Trade Sustainability Impact Assessment of a free Trade Agreement between the European Community and Libya
» Context

The EU-Libya Trade SIA has been prepared in response to a tender from the European Commission covering trade sustainability impact assessments. A copy of the European Commission’s Terms of Reference are available here.

Following a series of policy shifts over the last decade, including the end of UN sanctions in 2003; the application to join the WTO in 2004; and the recent USD5 billion settlement with Italy relating to outstanding issues arising from the colonial period, Libya finds itself on the cusp of significant economic reform. With its leading existing trading partners presently found in Europe, the prospects for enhanced economic collaboration with the European Union are significant.

Like many other countries in the region, Libya suffers from significant structural imbalances. For example, its territory is roughly three times the size of France yet most of it is uninhabitable. To create even the most basic infrastructure requires massive investment. Libya is also one of the least diversified economies in the Maghreb: in 2005 oil comprised 94 percent of total exports, 25 percent of GDP and 60 percent of wages. Despite this, the energy sector returns little in the form of local employment. Given rising unemployment levels, a rising population and the fact that Libya imports 75 percent of its food intake, economic diversification has become a policy priority.

Funding for such policy shifts themselves mostly derive from oil-related revenues. According to figures from the Central Bank, 2007 total public revenue stood at just over LD53 billion, of which oil comprised almost LD49 billion. In addition to oil-related taxes, individual income taxes range from 5% to 35%, while the highest corporate tax level of 40% is for annual profit of over LD 500,000 (€ 287,000). Total public expenditure in 2007 was almost LD31 billion, of which as much as 60% was consumed by Libya’s extensive public sector.

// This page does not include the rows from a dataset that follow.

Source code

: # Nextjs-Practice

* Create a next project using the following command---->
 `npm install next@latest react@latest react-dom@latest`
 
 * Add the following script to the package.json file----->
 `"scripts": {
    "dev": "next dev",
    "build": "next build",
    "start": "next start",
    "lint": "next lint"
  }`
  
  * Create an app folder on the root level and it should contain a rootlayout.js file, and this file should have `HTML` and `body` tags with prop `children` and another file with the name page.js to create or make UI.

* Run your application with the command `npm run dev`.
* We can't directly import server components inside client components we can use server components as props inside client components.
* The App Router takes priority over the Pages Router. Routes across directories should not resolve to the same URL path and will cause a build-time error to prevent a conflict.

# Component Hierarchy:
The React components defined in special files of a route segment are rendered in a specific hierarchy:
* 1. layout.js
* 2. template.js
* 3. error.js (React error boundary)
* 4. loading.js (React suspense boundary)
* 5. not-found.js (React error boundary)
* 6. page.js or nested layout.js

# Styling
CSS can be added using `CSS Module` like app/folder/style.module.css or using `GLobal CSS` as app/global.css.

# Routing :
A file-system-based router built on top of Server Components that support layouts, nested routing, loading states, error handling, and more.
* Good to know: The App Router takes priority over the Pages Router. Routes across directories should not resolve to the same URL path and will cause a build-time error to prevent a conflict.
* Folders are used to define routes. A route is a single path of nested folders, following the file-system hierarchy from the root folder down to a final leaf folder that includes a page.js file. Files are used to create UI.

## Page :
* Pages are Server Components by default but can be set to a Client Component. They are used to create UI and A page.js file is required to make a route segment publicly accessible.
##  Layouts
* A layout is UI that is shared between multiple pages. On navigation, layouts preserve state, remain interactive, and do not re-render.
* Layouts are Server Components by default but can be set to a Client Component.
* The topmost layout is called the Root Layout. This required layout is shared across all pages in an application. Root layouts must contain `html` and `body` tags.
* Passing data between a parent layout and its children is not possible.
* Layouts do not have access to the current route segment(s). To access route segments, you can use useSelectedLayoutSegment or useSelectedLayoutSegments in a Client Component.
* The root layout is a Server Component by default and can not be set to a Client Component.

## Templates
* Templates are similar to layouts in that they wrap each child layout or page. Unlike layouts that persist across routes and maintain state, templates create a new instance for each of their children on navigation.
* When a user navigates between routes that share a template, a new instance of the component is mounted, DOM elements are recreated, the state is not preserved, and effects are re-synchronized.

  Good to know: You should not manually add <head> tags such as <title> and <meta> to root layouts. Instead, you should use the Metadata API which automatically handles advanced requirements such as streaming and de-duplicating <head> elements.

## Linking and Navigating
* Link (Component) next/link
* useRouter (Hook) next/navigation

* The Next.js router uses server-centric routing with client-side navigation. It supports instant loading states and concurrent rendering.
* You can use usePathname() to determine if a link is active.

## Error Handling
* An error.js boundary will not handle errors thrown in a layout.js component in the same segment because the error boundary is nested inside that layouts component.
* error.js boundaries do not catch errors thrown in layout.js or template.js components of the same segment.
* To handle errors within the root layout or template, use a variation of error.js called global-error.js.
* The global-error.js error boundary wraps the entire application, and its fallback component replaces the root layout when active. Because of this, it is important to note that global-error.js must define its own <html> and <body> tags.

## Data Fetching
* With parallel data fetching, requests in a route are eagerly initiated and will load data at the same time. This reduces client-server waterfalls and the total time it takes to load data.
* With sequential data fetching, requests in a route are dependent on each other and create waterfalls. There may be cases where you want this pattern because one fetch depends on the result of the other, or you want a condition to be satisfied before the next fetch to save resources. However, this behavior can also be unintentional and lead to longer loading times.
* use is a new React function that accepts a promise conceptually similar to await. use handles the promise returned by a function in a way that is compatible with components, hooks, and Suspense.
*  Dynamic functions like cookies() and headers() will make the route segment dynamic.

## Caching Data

In this context of a well-resourced yet severely structurally deficient economy, opportunities for deeper economic partnership between Libya and the European Union are extensive. A few of the baseline factors that will likely most affect the nature of that partnership going forward – trade issues, issues by economic sector and social considerations are analysed in the Study and will form a baseline of sectoral studies to be considered.